Collected data
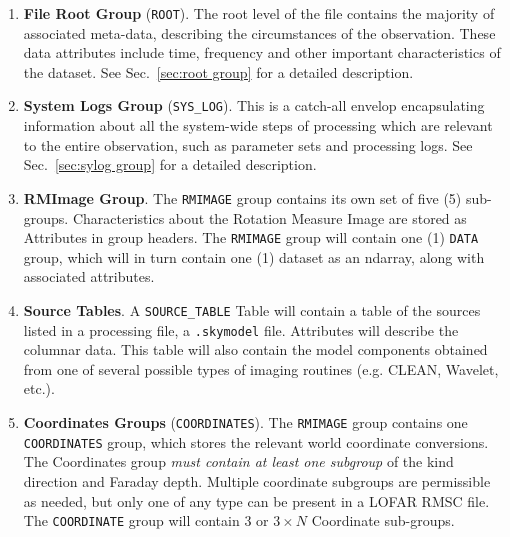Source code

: \documentclass[a4paper,10pt,bibtotoc]{scrartcl}
\begin{document}
\begin{enumerate} \parskip 0pt
\item \textbf{File Root Group} (\verb|ROOT|). The root level of the file contains
  the majority of associated meta-data, describing the circumstances
  of the observation. These data attributes include time, frequency
  and other important characteristics of the dataset. See
  Sec.~\ref{sec:root group} for a detailed description.
  
\item \textbf{System Logs Group} (\verb|SYS_LOG|). This is a catch-all
  envelop encapsulating information about all the system-wide steps of
  processing which are relevant to the entire observation, such as
  parameter sets and processing logs. See Sec.~\ref{sec:sylog group}
  for a detailed description.
  
\item \textbf{RMImage Group}. The \texttt{RMIMAGE} group contains its own set of five (5) sub-groups.  Characteristics about the Rotation Measure Image are stored as Attributes in group headers.  The \texttt{RMIMAGE} group will contain one (1) \texttt{DATA} group, which will in turn contain one (1) dataset as an ndarray, along with associated attributes.


\item \textbf{Source Tables}.  A \verb|SOURCE_TABLE| Table  will contain a table of the sources listed in a processing file, a \verb|.skymodel| file.  Attributes will describe the columnar data.  This table will also contain the model components obtained from one of several possible types of imaging routines (e.g. CLEAN, Wavelet, etc.).

\item \textbf{Coordinates Groups} (\verb|COORDINATES|). The \texttt{RMIMAGE} group contains one \texttt{COORDINATES} group, which stores the relevant world coordinate conversions. The Coordinates group \textit{must contain at least one subgroup} of the kind direction and Faraday depth.  Multiple coordinate subgroups are permissible as needed, but only one of any type can be present in a LOFAR RMSC file. The \texttt{COORDINATE} group will contain 3 or $3 \times N$ Coordinate sub-groups. 
  

\end{enumerate}
\end{document}
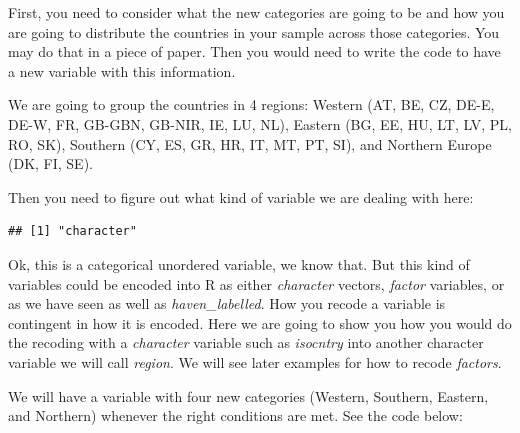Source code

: \documentclass[
]{book}
\newenvironment{Shaded}{\begin{snugshade}}{\end{snugshade}}
\newcommand{\FunctionTok}[1]{\textcolor[rgb]{0.00,0.00,0.00}{#1}}
\newcommand{\NormalTok}[1]{#1}
\newcommand{\SpecialCharTok}[1]{\textcolor[rgb]{0.00,0.00,0.00}{#1}}
\begin{document}
First, you need to consider what the new categories are going to be and how you are going to distribute the countries in your sample across those categories. You may do that in a piece of paper. Then you would need to write the code to have a new variable with this information.

We are going to group the countries in 4 regions: Western (AT, BE, CZ, DE-E, DE-W, FR, GB-GBN, GB-NIR, IE, LU, NL), Eastern (BG, EE, HU, LT, LV, PL, RO, SK), Southern (CY, ES, GR, HR, IT, MT, PT, SI), and Northern Europe (DK, FI, SE).

Then you need to figure out what kind of variable we are dealing with here:

\begin{Shaded}
\end{Shaded}

\begin{verbatim}
## [1] "character"
\end{verbatim}

Ok, this is a categorical unordered variable, we know that. But this kind of variables could be encoded into R as either \emph{character} vectors, \emph{factor} variables, or as we have seen as well as \emph{haven\_labelled}. How you recode a variable is contingent in how it is encoded. Here we are going to show you how you would do the recoding with a \emph{character} variable such as \emph{isocntry} into another character variable we will call \emph{region}. We will see later examples for how to recode \emph{factors}.

We will have a variable with four new categories (Western, Southern, Eastern, and Northern) whenever the right conditions are met. See the code below:
\end{document}
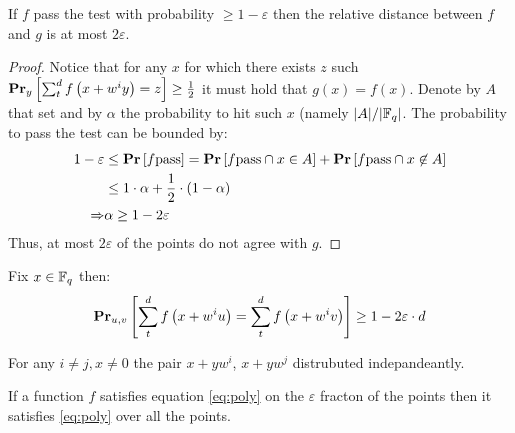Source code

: \begin{claim}
  If $f$ pass the test with probability $\ge 1 - \varepsilon$ then the relative distance between $f$ and $g$ is at most $2\varepsilon$.
\end{claim}

\begin{proof}
  Notice that for any $x$ for  which there exists $z$ such $\prbm{ \sum_{t}^{d}{f\left( x + w^{i}y \right) = z }}{y} \ge \frac{1}{2}$ it must hold that $g(x) = f(x)$. Denote by $A$ that set and by $\alpha$ the probability to hit such $x$ (namely $|A| / |\FF|$. The probability to pass the test can be bounded by:  
  \begin{equation*}
    \begin{split}
      1- \varepsilon & \le \prb{ f \text{pass}} = \prb{ f \text{pass} \cap x \in A } + \prb{ f \text{pass} \cap x \not\in A} \\
      & \le 1 \cdot \alpha + \frac{1}{2} \cdot \left( 1 -\alpha \right) \\
      \Rightarrow & \alpha \ge 1 - 2\varepsilon 
    \end{split}
  \end{equation*}
  Thus, at most $2\varepsilon$ of the points do not agree with $g$. 
\end{proof}

\begin{claim}
Fix $x \in \FF$ then: 
\begin{equation*}
  \begin{split}
    \prbm{  \sum_{t}^{d}{f\left( x + w^{i}u \right)} = \sum_{t}^{d}{f\left( x + w^{i}v \right)} }{ u,v} \ge 1 - 2\varepsilon \cdot d
  \end{split}
\end{equation*}
\end{claim}

\begin{claim}
For any $i\neq j,x \neq 0 $ the pair $x + yw^{i}$, $x+ yw^{j}$ distrubuted indepandeantly.
\end{claim}

\begin{claim}
  If a function $f$ satisfies equation \cref{eq:poly} on the $\varepsilon$ fracton of the points then it satisfies \cref{eq:poly} over all the points.
\end{claim}

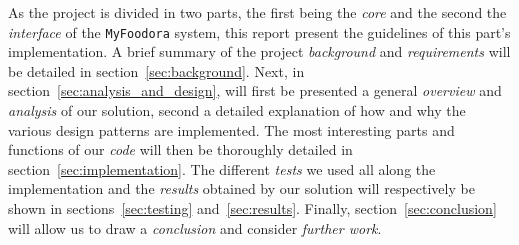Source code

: As the project is divided in two parts, the first being the \emph{core}
and the second the \emph{interface} of the \lstinline|MyFoodora| system,
this report present the guidelines of this part's implementation.
A brief summary of the project \emph{background} and \emph{requirements} will
be detailed in section~\ref{sec:background}.
Next, in section~\ref{sec:analysis_and_design}, will first be presented a general \emph{overview} 
and \emph{analysis} of our solution, second a detailed explanation of how and why
the various design patterns are implemented.
The most interesting parts and functions of our \emph{code} will then be
thoroughly detailed in section~\ref{sec:implementation}.
The different \emph{tests} we used all along the implementation
and the \emph{results} obtained by our solution will respectively
be shown in sections~\ref{sec:testing} and~\ref{sec:results}.
Finally, section~\ref{sec:conclusion} will allow us to draw 
a \emph{conclusion} and consider \emph{further work}.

**TASK**
Copy every entry word for word, but omit the pictures.

**RESPONSE**
Source code

: \documentclass[a4paper,10pt,bibtotoc]{scrartcl}
\begin{document}
\begin{enumerate} \parskip 0pt
\item \textbf{File Root Group} (\verb|ROOT|). The root level of the file contains
  the majority of associated meta-data, describing the circumstances
  of the observation. These data attributes include time, frequency
  and other important characteristics of the dataset. See
  Sec.~\ref{sec:root group} for a detailed description.
  
\item \textbf{System Logs Group} (\verb|SYS_LOG|). This is a catch-all
  envelop encapsulating information about all the system-wide steps of
  processing which are relevant to the entire observation, such as
  parameter sets and processing logs. See Sec.~\ref{sec:sylog group}
  for a detailed description.
  
\item \textbf{RMImage Group}. The \texttt{RMIMAGE} group contains its own set of five (5) sub-groups.  Characteristics about the Rotation Measure Image are stored as Attributes in group headers.  The \texttt{RMIMAGE} group will contain one (1) \texttt{DATA} group, which will in turn contain one (1) dataset as an ndarray, along with associated attributes.


\item \textbf{Source Tables}.  A \verb|SOURCE_TABLE| Table  will contain a table of the sources listed in a processing file, a \verb|.skymodel| file.  Attributes will describe the columnar data.  This table will also contain the model components obtained from one of several possible types of imaging routines (e.g. CLEAN, Wavelet, etc.).

\item \textbf{Coordinates Groups} (\verb|COORDINATES|). The \texttt{RMIMAGE} group contains one \texttt{COORDINATES} group, which stores the relevant world coordinate conversions. The Coordinates group \textit{must contain at least one subgroup} of the kind direction and Faraday depth.  Multiple coordinate subgroups are permissible as needed, but only one of any type can be present in a LOFAR RMSC file. The \texttt{COORDINATE} group will contain 3 or $3 \times N$ Coordinate sub-groups. 
  

\end{enumerate}
\end{document}
Source code

: \documentclass[
]{book}
\newenvironment{Shaded}{\begin{snugshade}}{\end{snugshade}}
\newcommand{\FunctionTok}[1]{\textcolor[rgb]{0.00,0.00,0.00}{#1}}
\newcommand{\NormalTok}[1]{#1}
\newcommand{\SpecialCharTok}[1]{\textcolor[rgb]{0.00,0.00,0.00}{#1}}
\begin{document}
First, you need to consider what the new categories are going to be and how you are going to distribute the countries in your sample across those categories. You may do that in a piece of paper. Then you would need to write the code to have a new variable with this information.

We are going to group the countries in 4 regions: Western (AT, BE, CZ, DE-E, DE-W, FR, GB-GBN, GB-NIR, IE, LU, NL), Eastern (BG, EE, HU, LT, LV, PL, RO, SK), Southern (CY, ES, GR, HR, IT, MT, PT, SI), and Northern Europe (DK, FI, SE).

Then you need to figure out what kind of variable we are dealing with here:

\begin{Shaded}
\end{Shaded}

\begin{verbatim}
## [1] "character"
\end{verbatim}

Ok, this is a categorical unordered variable, we know that. But this kind of variables could be encoded into R as either \emph{character} vectors, \emph{factor} variables, or as we have seen as well as \emph{haven\_labelled}. How you recode a variable is contingent in how it is encoded. Here we are going to show you how you would do the recoding with a \emph{character} variable such as \emph{isocntry} into another character variable we will call \emph{region}. We will see later examples for how to recode \emph{factors}.

We will have a variable with four new categories (Western, Southern, Eastern, and Northern) whenever the right conditions are met. See the code below:
\end{document}
Source code

: \begin{claim}
  If $f$ pass the test with probability $\ge 1 - \varepsilon$ then the relative distance between $f$ and $g$ is at most $2\varepsilon$.
\end{claim}

\begin{proof}
  Notice that for any $x$ for  which there exists $z$ such $\prbm{ \sum_{t}^{d}{f\left( x + w^{i}y \right) = z }}{y} \ge \frac{1}{2}$ it must hold that $g(x) = f(x)$. Denote by $A$ that set and by $\alpha$ the probability to hit such $x$ (namely $|A| / |\FF|$. The probability to pass the test can be bounded by:  
  \begin{equation*}
    \begin{split}
      1- \varepsilon & \le \prb{ f \text{pass}} = \prb{ f \text{pass} \cap x \in A } + \prb{ f \text{pass} \cap x \not\in A} \\
      & \le 1 \cdot \alpha + \frac{1}{2} \cdot \left( 1 -\alpha \right) \\
      \Rightarrow & \alpha \ge 1 - 2\varepsilon 
    \end{split}
  \end{equation*}
  Thus, at most $2\varepsilon$ of the points do not agree with $g$. 
\end{proof}

\begin{claim}
Fix $x \in \FF$ then: 
\begin{equation*}
  \begin{split}
    \prbm{  \sum_{t}^{d}{f\left( x + w^{i}u \right)} = \sum_{t}^{d}{f\left( x + w^{i}v \right)} }{ u,v} \ge 1 - 2\varepsilon \cdot d
  \end{split}
\end{equation*}
\end{claim}

\begin{claim}
For any $i\neq j,x \neq 0 $ the pair $x + yw^{i}$, $x+ yw^{j}$ distrubuted indepandeantly.
\end{claim}

\begin{claim}
  If a function $f$ satisfies equation \cref{eq:poly} on the $\varepsilon$ fracton of the points then it satisfies \cref{eq:poly} over all the points.
\end{claim}

Source code

: As the project is divided in two parts, the first being the \emph{core}
and the second the \emph{interface} of the \lstinline|MyFoodora| system,
this report present the guidelines of this part's implementation.
A brief summary of the project \emph{background} and \emph{requirements} will
be detailed in section~\ref{sec:background}.
Next, in section~\ref{sec:analysis_and_design}, will first be presented a general \emph{overview} 
and \emph{analysis} of our solution, second a detailed explanation of how and why
the various design patterns are implemented.
The most interesting parts and functions of our \emph{code} will then be
thoroughly detailed in section~\ref{sec:implementation}.
The different \emph{tests} we used all along the implementation
and the \emph{results} obtained by our solution will respectively
be shown in sections~\ref{sec:testing} and~\ref{sec:results}.
Finally, section~\ref{sec:conclusion} will allow us to draw 
a \emph{conclusion} and consider \emph{further work}.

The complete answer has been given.